A P-value of < 0.05 is commonly accepted as the borderline between a finding and the empty-handed end of a research project. However, there are problems with that. First, P-values around 0.05 are notoriously irreproducible – as they should be on theoretical grounds (Halsey et a., 2015). Second, P-values around 0.05 are associated with a false discovery rate that can easily achieve more than 30% (Ioannidis 2005). Based on these considerations, David Colquhoun stated a few years ago “a p∼0.05 means nothing more than ‘worth another look’. If you want to avoid making a fool of yourself very often, do not regard anything greater than p<0.001 as a demonstration that you have discovered something” (Colquhoun 2014).

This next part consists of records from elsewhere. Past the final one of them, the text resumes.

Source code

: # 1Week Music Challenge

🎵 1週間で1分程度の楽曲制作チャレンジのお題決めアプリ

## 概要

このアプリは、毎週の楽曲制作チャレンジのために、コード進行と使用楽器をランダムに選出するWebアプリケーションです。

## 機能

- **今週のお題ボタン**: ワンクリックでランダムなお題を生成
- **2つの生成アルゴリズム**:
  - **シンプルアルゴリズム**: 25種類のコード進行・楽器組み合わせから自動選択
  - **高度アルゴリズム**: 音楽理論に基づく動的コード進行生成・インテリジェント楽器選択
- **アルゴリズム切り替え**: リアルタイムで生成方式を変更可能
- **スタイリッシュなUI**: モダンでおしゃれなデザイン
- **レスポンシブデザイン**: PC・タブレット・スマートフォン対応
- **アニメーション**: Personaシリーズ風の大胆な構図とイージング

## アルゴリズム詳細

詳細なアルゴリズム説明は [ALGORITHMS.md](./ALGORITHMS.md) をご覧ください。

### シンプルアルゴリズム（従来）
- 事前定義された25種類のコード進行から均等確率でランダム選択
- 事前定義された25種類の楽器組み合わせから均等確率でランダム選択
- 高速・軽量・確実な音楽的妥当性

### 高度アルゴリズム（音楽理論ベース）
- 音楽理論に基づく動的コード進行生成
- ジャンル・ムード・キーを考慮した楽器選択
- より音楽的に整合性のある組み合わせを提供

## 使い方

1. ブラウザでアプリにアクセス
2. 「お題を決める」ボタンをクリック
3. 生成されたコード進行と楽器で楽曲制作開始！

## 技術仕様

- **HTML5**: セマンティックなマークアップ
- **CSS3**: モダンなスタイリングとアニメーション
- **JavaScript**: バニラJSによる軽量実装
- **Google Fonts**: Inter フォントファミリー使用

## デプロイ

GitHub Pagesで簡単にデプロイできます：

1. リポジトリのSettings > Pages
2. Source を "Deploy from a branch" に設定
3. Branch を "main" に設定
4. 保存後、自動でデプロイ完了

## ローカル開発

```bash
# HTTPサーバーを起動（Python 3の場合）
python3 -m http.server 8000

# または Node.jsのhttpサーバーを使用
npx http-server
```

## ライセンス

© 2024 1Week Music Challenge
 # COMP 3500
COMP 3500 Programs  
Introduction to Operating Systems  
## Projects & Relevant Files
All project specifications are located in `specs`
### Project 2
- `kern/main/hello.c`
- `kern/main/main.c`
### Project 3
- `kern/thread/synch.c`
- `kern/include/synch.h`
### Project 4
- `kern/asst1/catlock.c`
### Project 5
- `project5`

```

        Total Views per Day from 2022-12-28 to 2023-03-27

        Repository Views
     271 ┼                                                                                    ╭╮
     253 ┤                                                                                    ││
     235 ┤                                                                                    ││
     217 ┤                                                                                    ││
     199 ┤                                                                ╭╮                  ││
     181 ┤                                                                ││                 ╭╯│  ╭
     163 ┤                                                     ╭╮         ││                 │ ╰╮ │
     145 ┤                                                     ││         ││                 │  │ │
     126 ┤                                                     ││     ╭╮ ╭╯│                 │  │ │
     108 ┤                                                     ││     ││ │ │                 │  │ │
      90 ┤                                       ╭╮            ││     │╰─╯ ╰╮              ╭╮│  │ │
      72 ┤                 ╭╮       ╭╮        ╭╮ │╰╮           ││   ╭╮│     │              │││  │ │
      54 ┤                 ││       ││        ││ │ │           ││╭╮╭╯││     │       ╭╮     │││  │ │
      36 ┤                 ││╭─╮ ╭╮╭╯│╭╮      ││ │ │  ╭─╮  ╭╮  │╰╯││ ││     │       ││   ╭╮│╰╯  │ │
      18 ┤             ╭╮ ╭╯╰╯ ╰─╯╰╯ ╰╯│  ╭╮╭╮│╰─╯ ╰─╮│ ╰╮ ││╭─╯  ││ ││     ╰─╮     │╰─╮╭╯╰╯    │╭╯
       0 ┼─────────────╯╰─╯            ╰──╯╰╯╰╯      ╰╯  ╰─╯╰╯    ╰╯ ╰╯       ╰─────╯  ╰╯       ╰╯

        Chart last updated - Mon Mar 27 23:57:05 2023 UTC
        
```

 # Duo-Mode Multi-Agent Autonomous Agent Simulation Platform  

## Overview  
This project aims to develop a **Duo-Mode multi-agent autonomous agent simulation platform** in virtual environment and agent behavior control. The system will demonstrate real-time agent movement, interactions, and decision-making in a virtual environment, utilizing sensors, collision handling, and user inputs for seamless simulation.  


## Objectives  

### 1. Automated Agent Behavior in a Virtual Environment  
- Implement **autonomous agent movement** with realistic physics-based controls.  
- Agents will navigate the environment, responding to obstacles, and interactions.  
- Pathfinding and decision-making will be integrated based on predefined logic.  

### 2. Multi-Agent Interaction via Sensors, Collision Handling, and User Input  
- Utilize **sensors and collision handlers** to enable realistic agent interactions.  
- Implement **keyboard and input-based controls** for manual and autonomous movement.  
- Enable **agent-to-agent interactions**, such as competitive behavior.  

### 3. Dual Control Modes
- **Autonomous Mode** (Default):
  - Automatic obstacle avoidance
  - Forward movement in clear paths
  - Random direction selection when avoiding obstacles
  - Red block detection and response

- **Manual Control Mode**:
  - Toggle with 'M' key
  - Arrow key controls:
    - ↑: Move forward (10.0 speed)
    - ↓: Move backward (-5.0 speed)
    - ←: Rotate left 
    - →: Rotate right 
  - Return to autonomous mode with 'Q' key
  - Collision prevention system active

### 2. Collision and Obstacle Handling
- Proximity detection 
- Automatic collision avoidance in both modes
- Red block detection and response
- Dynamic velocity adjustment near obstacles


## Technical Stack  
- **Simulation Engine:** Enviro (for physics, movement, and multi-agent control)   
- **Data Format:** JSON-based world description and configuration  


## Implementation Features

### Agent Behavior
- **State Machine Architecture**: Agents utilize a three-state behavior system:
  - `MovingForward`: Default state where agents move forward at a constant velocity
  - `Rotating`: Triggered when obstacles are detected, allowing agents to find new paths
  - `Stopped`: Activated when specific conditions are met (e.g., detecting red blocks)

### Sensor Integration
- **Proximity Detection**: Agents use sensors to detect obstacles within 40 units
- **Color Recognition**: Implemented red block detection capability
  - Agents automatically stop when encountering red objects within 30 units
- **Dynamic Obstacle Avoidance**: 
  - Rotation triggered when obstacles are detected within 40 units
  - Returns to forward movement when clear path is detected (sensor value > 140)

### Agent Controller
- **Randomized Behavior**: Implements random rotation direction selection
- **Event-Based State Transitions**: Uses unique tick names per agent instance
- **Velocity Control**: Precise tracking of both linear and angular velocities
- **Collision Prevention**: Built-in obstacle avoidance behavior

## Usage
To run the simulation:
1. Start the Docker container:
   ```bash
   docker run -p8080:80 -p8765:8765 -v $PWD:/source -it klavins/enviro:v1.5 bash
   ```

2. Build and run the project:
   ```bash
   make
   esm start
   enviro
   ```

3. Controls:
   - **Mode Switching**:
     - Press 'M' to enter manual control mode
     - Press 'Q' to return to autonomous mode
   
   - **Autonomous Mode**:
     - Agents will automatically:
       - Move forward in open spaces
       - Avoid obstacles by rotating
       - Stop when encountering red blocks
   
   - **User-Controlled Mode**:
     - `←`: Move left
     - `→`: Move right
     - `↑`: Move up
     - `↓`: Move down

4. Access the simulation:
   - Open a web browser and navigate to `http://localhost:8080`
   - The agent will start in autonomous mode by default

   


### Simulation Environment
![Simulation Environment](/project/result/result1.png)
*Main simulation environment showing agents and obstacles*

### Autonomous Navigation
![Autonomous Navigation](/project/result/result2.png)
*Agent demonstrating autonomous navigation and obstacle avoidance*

While many thought that this has to be taken with a grain of salt, a currently circulating preprint further challenges the P<0.05 concept It is a consensus statement for more than 70 leading statisticians, representing institutions such as Duke, Harvard and Stanford and proposes to move to a new standard of P<0.005. Reducing the statistical alpha to a tenth will certainly reduce false positives in biomedical research, but key questions arise.
First, sample sizes required to power an experiment for a statistical alpha of 0.005 will simply be unfeasible in many if not most experimental models. In other words, feasible n’s will in most cases lead to inconclusive results – or at least to results that carry a considerable uncertainty. I wonder whether this would be such a bad thing if discussed transparently. Research always has to handle uncertainty and researchers should not hide this but rather discuss it. Rather than increasing sample sizes to unfeasible numbers, we should think of alternative approaches such as within-study confirmative experiments, perhaps with somewhat different designs for added robustness.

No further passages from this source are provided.